Prison in Indiana, United States

Wabash Valley Correctional Facility is a prison situated south of Terre Haute, located in Haddon Township, Sullivan County, just north of Carlisle, Indiana.

The Wabash Valley Correctional Facility received American Correctional Association (ACA) re-accreditation at the 145th Congress of Corrections August 2015 in Indianapolis, Indiana.

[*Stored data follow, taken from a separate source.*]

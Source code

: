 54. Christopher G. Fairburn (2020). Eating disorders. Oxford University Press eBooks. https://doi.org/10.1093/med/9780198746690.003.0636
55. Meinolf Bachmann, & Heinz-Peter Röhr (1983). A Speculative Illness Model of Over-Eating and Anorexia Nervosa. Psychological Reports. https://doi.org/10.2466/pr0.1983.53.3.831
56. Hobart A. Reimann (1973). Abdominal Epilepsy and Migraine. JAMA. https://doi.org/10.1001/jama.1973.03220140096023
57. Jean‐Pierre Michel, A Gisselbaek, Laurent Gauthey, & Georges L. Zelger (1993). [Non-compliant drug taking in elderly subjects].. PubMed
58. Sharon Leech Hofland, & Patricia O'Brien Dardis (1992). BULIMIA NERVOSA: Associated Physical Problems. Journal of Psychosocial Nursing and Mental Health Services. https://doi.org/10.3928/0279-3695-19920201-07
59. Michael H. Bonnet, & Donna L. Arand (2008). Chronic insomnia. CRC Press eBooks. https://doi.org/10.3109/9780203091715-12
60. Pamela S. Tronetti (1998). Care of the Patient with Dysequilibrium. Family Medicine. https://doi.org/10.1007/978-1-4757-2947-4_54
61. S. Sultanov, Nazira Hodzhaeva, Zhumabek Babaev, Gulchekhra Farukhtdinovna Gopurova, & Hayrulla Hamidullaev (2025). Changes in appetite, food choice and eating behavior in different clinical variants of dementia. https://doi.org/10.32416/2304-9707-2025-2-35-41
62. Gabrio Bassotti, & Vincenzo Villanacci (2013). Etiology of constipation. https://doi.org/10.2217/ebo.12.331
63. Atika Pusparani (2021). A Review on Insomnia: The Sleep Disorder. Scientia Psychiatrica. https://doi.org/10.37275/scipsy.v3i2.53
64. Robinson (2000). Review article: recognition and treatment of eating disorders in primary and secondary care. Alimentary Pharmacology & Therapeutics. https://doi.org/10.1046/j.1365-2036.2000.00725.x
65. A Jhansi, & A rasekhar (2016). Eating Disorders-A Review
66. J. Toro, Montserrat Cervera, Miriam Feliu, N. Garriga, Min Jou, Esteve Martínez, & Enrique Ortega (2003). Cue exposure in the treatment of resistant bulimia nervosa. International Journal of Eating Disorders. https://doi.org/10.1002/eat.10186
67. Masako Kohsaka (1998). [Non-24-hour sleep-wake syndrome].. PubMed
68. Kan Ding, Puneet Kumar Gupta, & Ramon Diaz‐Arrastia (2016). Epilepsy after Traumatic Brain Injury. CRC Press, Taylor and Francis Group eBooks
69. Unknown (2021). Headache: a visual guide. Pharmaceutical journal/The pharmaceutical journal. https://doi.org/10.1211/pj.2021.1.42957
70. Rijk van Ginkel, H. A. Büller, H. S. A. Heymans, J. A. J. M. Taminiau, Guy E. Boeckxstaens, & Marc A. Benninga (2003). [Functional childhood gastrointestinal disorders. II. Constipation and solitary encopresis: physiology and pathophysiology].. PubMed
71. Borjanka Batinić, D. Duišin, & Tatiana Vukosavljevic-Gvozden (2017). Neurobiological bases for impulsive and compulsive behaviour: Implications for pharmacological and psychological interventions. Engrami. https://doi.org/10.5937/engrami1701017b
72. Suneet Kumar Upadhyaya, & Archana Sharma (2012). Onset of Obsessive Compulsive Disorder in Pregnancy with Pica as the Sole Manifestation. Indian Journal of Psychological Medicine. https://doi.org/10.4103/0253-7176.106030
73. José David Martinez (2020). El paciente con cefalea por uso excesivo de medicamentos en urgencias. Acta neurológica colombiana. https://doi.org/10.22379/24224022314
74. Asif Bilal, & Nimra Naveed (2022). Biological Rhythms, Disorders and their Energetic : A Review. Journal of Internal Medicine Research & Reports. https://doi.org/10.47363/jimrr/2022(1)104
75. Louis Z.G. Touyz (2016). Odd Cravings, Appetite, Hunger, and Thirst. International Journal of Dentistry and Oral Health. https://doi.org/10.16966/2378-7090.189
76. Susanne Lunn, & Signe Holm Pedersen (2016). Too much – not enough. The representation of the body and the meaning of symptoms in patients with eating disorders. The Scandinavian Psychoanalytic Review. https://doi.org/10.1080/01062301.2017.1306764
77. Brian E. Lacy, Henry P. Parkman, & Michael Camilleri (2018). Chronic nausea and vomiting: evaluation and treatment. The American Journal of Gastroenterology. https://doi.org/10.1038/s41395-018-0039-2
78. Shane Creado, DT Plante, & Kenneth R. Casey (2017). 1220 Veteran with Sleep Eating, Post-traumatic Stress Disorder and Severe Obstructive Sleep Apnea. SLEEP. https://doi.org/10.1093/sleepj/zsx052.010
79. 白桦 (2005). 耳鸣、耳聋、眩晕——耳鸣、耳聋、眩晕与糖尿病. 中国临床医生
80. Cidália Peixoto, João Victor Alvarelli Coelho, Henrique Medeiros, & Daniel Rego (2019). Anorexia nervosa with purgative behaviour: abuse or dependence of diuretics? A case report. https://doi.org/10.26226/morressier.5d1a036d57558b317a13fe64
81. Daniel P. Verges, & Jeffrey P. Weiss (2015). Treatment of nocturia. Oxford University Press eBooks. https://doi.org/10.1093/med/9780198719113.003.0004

==Special Needs Unit (SNU)==
The SNU is a mental health treatment unit designed to house Seriously Mentally Ill offenders who have been designated as needing intensive mental health treatment and programming within the Indiana Department of Correction. Offender participants may be transferred into the unit from any other facility in the state. When participants arrive, they are assessed and placed in the program's phase system. Phase three offenders attend all programming and meals within the unit, but do attend recreation in the gym. Phase four offenders additionally go outside of the unit for special programs and meals. Phase five offenders can attend programming outside the unit and attend meals and recreation with WVCF PLUS program participants.

==On television==
- The facility has been shown on the MSNBC series Lockup: Extended Stay and Young Kids, Hard Time.

== Sources ==
1. "Carlisle prison doors open to smiling faces." Tribune-Star. 30 October 1992.
2. "Prison welcomes first 'residents'". Tribune-Star. 11 December 1992.